Another element of the networked software suite, PlantMetrics, provides users with a set of tools to build on the reporting, analysis and management capabilities of the RSBizWare framework. Our system solution also included RSBizWare Historian, a trending tool that captures time series data, and RSBizWare RSSQL, a tool used to commit data to user-defined database tables via event driven transactions. RSSQL is especially useful when collecting a single record composed of several pieces of related data, such as the time, date, storage bin and quality factors for a received load of potatoes.
The RSBizWare suite includes a set of tools for generating reports that can include elements such as charts, graphs, and tables. We used the QuickWeb feature of RSBizWare to distribute the reports throughout the organization via a company intranet. QuickWeb allows users to interact with the reports via a web browser without need for additional software on their PC. Using the Web application package, users can call up any of the reports and select the desired time/date range or shift to suit their information needs (See Figure 2).

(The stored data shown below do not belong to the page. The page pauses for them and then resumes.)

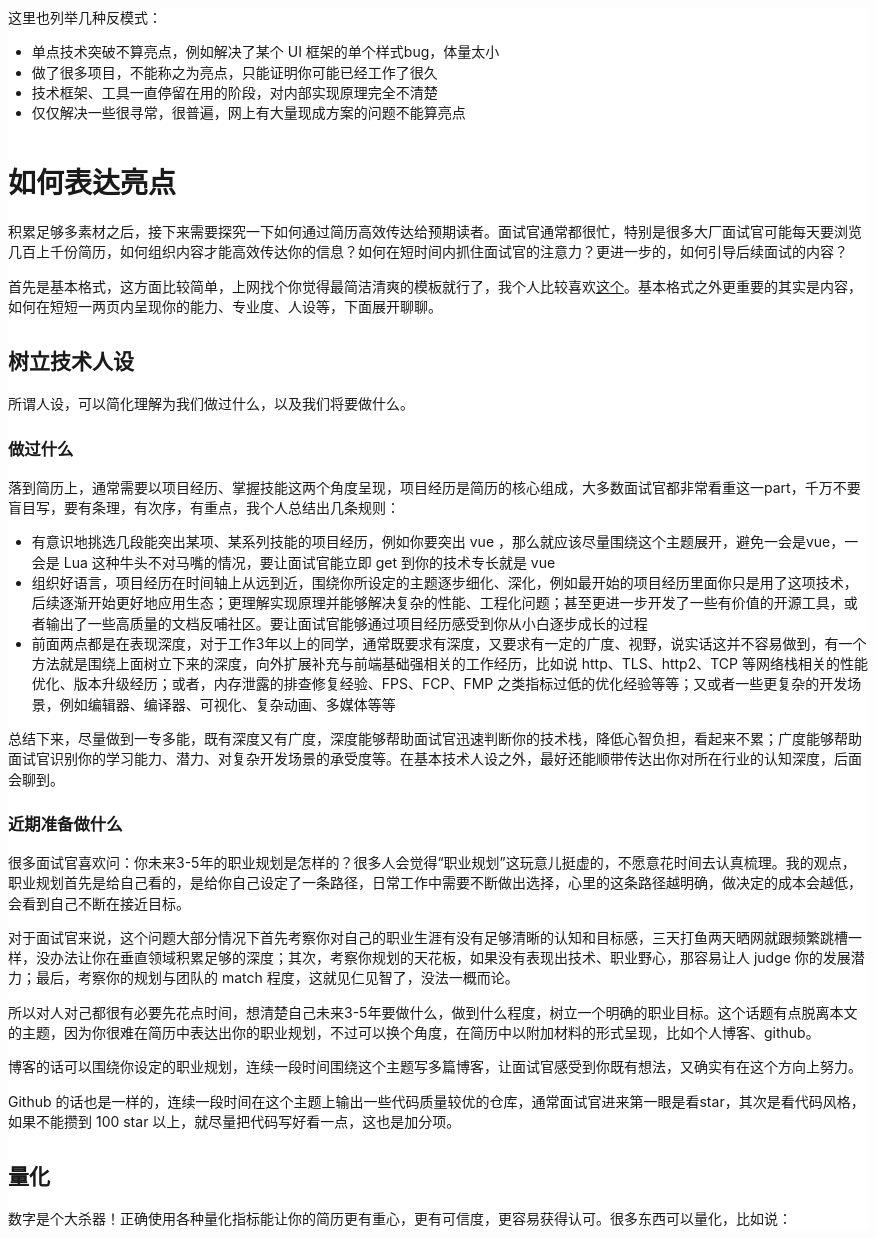 这里也列举几种反模式：

- 单点技术突破不算亮点，例如解决了某个 UI 框架的单个样式bug，体量太小
- 做了很多项目，不能称之为亮点，只能证明你可能已经工作了很久
- 技术框架、工具一直停留在用的阶段，对内部实现原理完全不清楚
- 仅仅解决一些很寻常，很普遍，网上有大量现成方案的问题不能算亮点

# 如何表达亮点

积累足够多素材之后，接下来需要探究一下如何通过简历高效传达给预期读者。面试官通常都很忙，特别是很多大厂面试官可能每天要浏览几百上千份简历，如何组织内容才能高效传达你的信息？如何在短时间内抓住面试官的注意力？更进一步的，如何引导后续面试的内容？

首先是基本格式，这方面比较简单，上网找个你觉得最简洁清爽的模板就行了，我个人比较喜欢[这个](https://link.juejin.cn?target=https%3A%2F%2Fgithub.com%2Fmcc108%2Fresume)。基本格式之外更重要的其实是内容，如何在短短一两页内呈现你的能力、专业度、人设等，下面展开聊聊。

## 树立技术人设

所谓人设，可以简化理解为我们做过什么，以及我们将要做什么。

### 做过什么

落到简历上，通常需要以项目经历、掌握技能这两个角度呈现，项目经历是简历的核心组成，大多数面试官都非常看重这一part，千万不要盲目写，要有条理，有次序，有重点，我个人总结出几条规则：

- 有意识地挑选几段能突出某项、某系列技能的项目经历，例如你要突出 vue ，那么就应该尽量围绕这个主题展开，避免一会是vue，一会是 Lua 这种牛头不对马嘴的情况，要让面试官能立即 get 到你的技术专长就是 vue
- 组织好语言，项目经历在时间轴上从远到近，围绕你所设定的主题逐步细化、深化，例如最开始的项目经历里面你只是用了这项技术，后续逐渐开始更好地应用生态；更理解实现原理并能够解决复杂的性能、工程化问题；甚至更进一步开发了一些有价值的开源工具，或者输出了一些高质量的文档反哺社区。要让面试官能够通过项目经历感受到你从小白逐步成长的过程
- 前面两点都是在表现深度，对于工作3年以上的同学，通常既要求有深度，又要求有一定的广度、视野，说实话这并不容易做到，有一个方法就是围绕上面树立下来的深度，向外扩展补充与前端基础强相关的工作经历，比如说 http、TLS、http2、TCP 等网络栈相关的性能优化、版本升级经历；或者，内存泄露的排查修复经验、FPS、FCP、FMP 之类指标过低的优化经验等等；又或者一些更复杂的开发场景，例如编辑器、编译器、可视化、复杂动画、多媒体等等

总结下来，尽量做到一专多能，既有深度又有广度，深度能够帮助面试官迅速判断你的技术栈，降低心智负担，看起来不累；广度能够帮助面试官识别你的学习能力、潜力、对复杂开发场景的承受度等。在基本技术人设之外，最好还能顺带传达出你对所在行业的认知深度，后面会聊到。

### 近期准备做什么

很多面试官喜欢问：你未来3-5年的职业规划是怎样的？很多人会觉得“职业规划”这玩意儿挺虚的，不愿意花时间去认真梳理。我的观点，职业规划首先是给自己看的，是给你自己设定了一条路径，日常工作中需要不断做出选择，心里的这条路径越明确，做决定的成本会越低，会看到自己不断在接近目标。

对于面试官来说，这个问题大部分情况下首先考察你对自己的职业生涯有没有足够清晰的认知和目标感，三天打鱼两天晒网就跟频繁跳槽一样，没办法让你在垂直领域积累足够的深度；其次，考察你规划的天花板，如果没有表现出技术、职业野心，那容易让人 judge 你的发展潜力；最后，考察你的规划与团队的 match 程度，这就见仁见智了，没法一概而论。

所以对人对己都很有必要先花点时间，想清楚自己未来3-5年要做什么，做到什么程度，树立一个明确的职业目标。这个话题有点脱离本文的主题，因为你很难在简历中表达出你的职业规划，不过可以换个角度，在简历中以附加材料的形式呈现，比如个人博客、github。

博客的话可以围绕你设定的职业规划，连续一段时间围绕这个主题写多篇博客，让面试官感受到你既有想法，又确实有在这个方向上努力。

Github 的话也是一样的，连续一段时间在这个主题上输出一些代码质量较优的仓库，通常面试官进来第一眼是看star，其次是看代码风格，如果不能攒到 100 star 以上，就尽量把代码写好看一点，这也是加分项。

## 量化

数字是个大杀器！正确使用各种量化指标能让你的简历更有重心，更有可信度，更容易获得认可。很多东西可以量化，比如说：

FIGURE 2: WEB REPORT SCREEN
A typical report screen, available via web browser, can be customized for the user's information needs.
THE KETTLE FOODS
batch processing requires that the installation use PlantMetrics in a non-conventional way. Rather than monitoring the equipment to calculate OEE (Overall Equipment Effectiveness) values, they employ an event-driven data collection scheme to log the process data only when it changes. This method is well suited to a process where individual batch tracking is crucial, the data changes slowly, and it collects operator-modified setpoint values. Using the software to configure this event-based data collection provides the company’s engineers with a simple interface for making additions and revisions to the collection settings.
The results seen so far by Kettle Foods have been impressive. Production staff can now track near-real-time processing performance in both the cooking and packaging areas. This drives the quality and efficiency goals down to the operator level where real changes can be effected. Engineering can track trends and match production data with quality data to determine root causes of production and quality problems and to determine the impact of process improvements. Downtime between shifts and batches, packaging changeovers, and product has been reduced. Combined, the data acquisition and reporting tools have allowed Kettle Foods to increase its effective production capacity by 10-15%, thereby delaying costly capital expansion.